DAERAHPEKANBARU

Wawako Bantah Punya SPPG, Tapi Akui Pembina Yayasan MBG

×

Wawako Bantah Punya SPPG, Tapi Akui Pembina Yayasan MBG

Sebarkan artikel ini

PEKANBARU — Polemik dugaan keterlibatan pejabat daerah dalam pengelolaan program Makan Bergizi Gratis (MBG) di Kota Pekanbaru kembali memantik perhatian publik. Klarifikasi yang disampaikan Wakil Wali Kota Pekanbaru, , justru memunculkan tafsir baru terkait posisi dan pengaruh pejabat dalam pengelolaan program strategis nasional tersebut.

Sebelumnya, beredar isu yang menyebut adanya penguasaan hingga 35 titik dapur Satuan Pelayanan Pemenuhan Gizi (SPPG) oleh pihak yang dikaitkan dengan lingkar kekuasaan di daerah. Tuduhan itu langsung dibantah Markarius Anwar.

Namun dalam klarifikasinya, Markarius mengakui dirinya memiliki hubungan dengan pengelolaan program MBG melalui yayasan dan pondok pesantren tempat ia menjadi pembina.

“Saya tidak punya dapur MBG bang. Ada yayasan yang saya jadi pembinanya sekarang mereka mengelola MBG 2 buah,” tulis Markarius dalam pesan klarifikasinya.

Pernyataan tersebut sontak menjadi sorotan. Sebab di tengah besarnya anggaran program MBG yang terus mengalir ke daerah, publik tidak hanya menyoroti aspek kepemilikan formal, tetapi juga kemungkinan adanya pengaruh kekuasaan dalam proses pengelolaan program.

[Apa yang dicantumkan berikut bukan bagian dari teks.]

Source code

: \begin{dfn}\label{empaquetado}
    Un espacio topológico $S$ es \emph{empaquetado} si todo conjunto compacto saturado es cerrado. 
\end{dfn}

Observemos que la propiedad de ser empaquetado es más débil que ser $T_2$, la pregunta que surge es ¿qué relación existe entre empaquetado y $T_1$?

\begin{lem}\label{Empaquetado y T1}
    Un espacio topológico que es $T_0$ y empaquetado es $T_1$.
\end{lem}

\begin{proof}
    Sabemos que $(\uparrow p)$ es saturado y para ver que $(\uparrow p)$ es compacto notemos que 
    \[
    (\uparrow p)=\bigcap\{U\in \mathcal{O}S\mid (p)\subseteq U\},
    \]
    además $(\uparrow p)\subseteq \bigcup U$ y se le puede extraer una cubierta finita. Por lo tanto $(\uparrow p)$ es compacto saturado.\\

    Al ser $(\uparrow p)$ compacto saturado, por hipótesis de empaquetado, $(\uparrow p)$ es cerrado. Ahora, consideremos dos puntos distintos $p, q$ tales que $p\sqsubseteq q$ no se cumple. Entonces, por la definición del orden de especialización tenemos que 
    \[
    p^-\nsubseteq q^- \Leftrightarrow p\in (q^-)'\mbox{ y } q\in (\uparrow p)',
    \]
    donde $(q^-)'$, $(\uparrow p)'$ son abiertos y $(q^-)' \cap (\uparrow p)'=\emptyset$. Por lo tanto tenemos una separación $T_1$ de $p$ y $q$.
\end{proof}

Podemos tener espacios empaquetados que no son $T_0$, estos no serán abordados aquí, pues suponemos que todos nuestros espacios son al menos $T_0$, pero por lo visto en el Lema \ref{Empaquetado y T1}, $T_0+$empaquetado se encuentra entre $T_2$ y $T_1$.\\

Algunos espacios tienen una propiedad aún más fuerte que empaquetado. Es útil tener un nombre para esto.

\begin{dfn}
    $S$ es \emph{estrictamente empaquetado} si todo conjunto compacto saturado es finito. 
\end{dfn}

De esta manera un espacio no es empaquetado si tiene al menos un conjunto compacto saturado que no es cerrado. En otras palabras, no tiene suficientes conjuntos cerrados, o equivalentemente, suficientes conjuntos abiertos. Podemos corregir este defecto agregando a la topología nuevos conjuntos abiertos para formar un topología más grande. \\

Di berbagai ruang diskusi publik dan media sosial, muncul pertanyaan mengenai batas etik antara pejabat aktif dengan yayasan pengelola program pemerintah. Terlebih, posisi sebagai pembina dinilai tetap memiliki pengaruh terhadap arah dan kebijakan lembaga yang menjalankan program negara.

“Persoalannya bukan sekadar nama siapa yang tercantum sebagai pemilik. Tapi siapa yang memiliki pengaruh dan akses terhadap program itu,” ujar seorang pengamat kebijakan publik di Pekanbaru.

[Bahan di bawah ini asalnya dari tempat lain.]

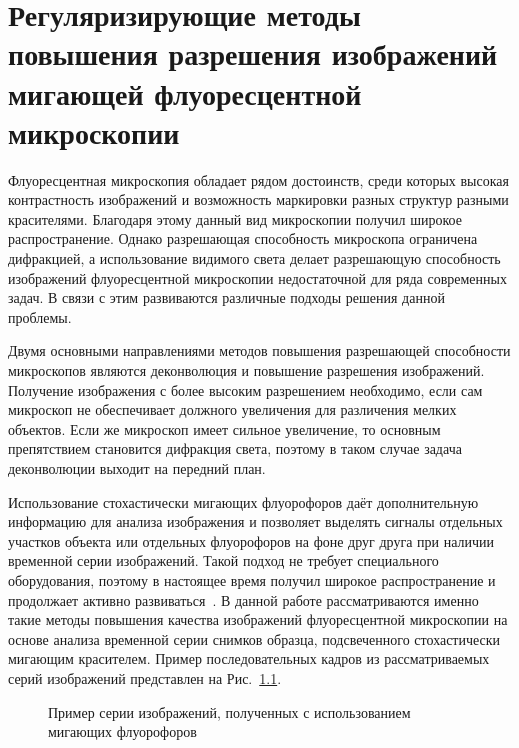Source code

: \chapter{Регуляризирующие методы повышения разрешения изображений мигающей флуоресцентной микроскопии}\label{ch:ch1}

Флуоресцентная микроскопия обладает рядом достоинств, среди которых высокая контрастность изображений и возможность маркировки разных структур разными красителями. Благодаря этому данный вид микроскопии получил широкое распространение. Однако разрешающая способность микроскопа ограничена дифракцией, а использование видимого света делает разрешающую способность изображений флуоресцентной микроскопии недостаточной для ряда современных задач. В связи с этим развиваются различные подходы решения данной проблемы.

Двумя основными направлениями методов повышения разрешающей способности микроскопов являются деконволюция и повышение разрешения изображений. Получение изображения с более высоким разрешением необходимо, если сам микроскоп не обеспечивает должного увеличения для различения мелких объектов. Если же микроскоп имеет сильное увеличение, то основным препятствием становится дифракция света, поэтому в таком случае задача деконволюции выходит на передний план.

Использование стохастически мигающих флуорофоров даёт дополнительную информацию для анализа изображения и позволяет выделять сигналы отдельных участков объекта или отдельных флуорофоров на фоне друг друга при наличии временной серии изображений. Такой подход не требует специального оборудования, поэтому в настоящее время получил широкое распространение и продолжает активно развиваться~\cite{мишин2019флуоресцентная}. В данной работе рассматриваются именно такие методы повышения качества изображений флуоресцентной микроскопии на основе анализа временной серии снимков образца, подсвеченного стохастически мигающим красителем. Пример последовательных кадров из рассматриваемых серий изображений представлен на Рис.~\ref{fig:blinking-samples}.

\begin{figure}[ht]
	\caption{Пример серии изображений, полученных с использованием мигающих флуорофоров}
	\label{fig:blinking-samples}
\end{figure}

Markarius sendiri menegaskan bahwa kapasitasnya hanya sebatas pembinaan dan pengawasan. Ia menyebut Pemerintah Kota Pekanbaru rutin mengumpulkan para kepala SPPG untuk memastikan program berjalan sesuai tujuan pemerintah pusat.

Meski demikian, kritik tetap bermunculan. Sejumlah kalangan menilai pejabat publik semestinya menjaga jarak dari potensi konflik kepentingan, terutama ketika program pemerintah mulai melibatkan yayasan, lembaga sosial, hingga jaringan yang memiliki kedekatan dengan elite kekuasaan.

Baca Juga  Bangun Kepercayaan Publik Lewat Pendidikan Berkualitas, SMAN 1 Koto Kampar Hulu Mulai Buka Pendaftaran Siswa Baru 2026-2027

Isu ini juga dinilai sensitif karena program MBG merupakan salah satu program prioritas nasional dengan nilai anggaran yang sangat besar. Transparansi pengelolaan, mekanisme penunjukan, hingga pengawasan terhadap lembaga pelaksana menjadi perhatian publik.

Hingga berita ini diterbitkan, belum ada penjelasan rinci terkait identitas yayasan yang dimaksud, pola pengelolaan dua dapur MBG tersebut, maupun mekanisme pencegahan konflik kepentingan bagi pejabat yang memiliki hubungan struktural dengan lembaga pengelola program pemerintah.

Di tengah derasnya aliran anggaran negara ke daerah, publik kini menuntut lebih dari sekadar klarifikasi. Masyarakat ingin memastikan bahwa program sosial sebesar MBG benar-benar berjalan transparan, profesional, dan bebas dari bayang-bayang relasi kekuasaan.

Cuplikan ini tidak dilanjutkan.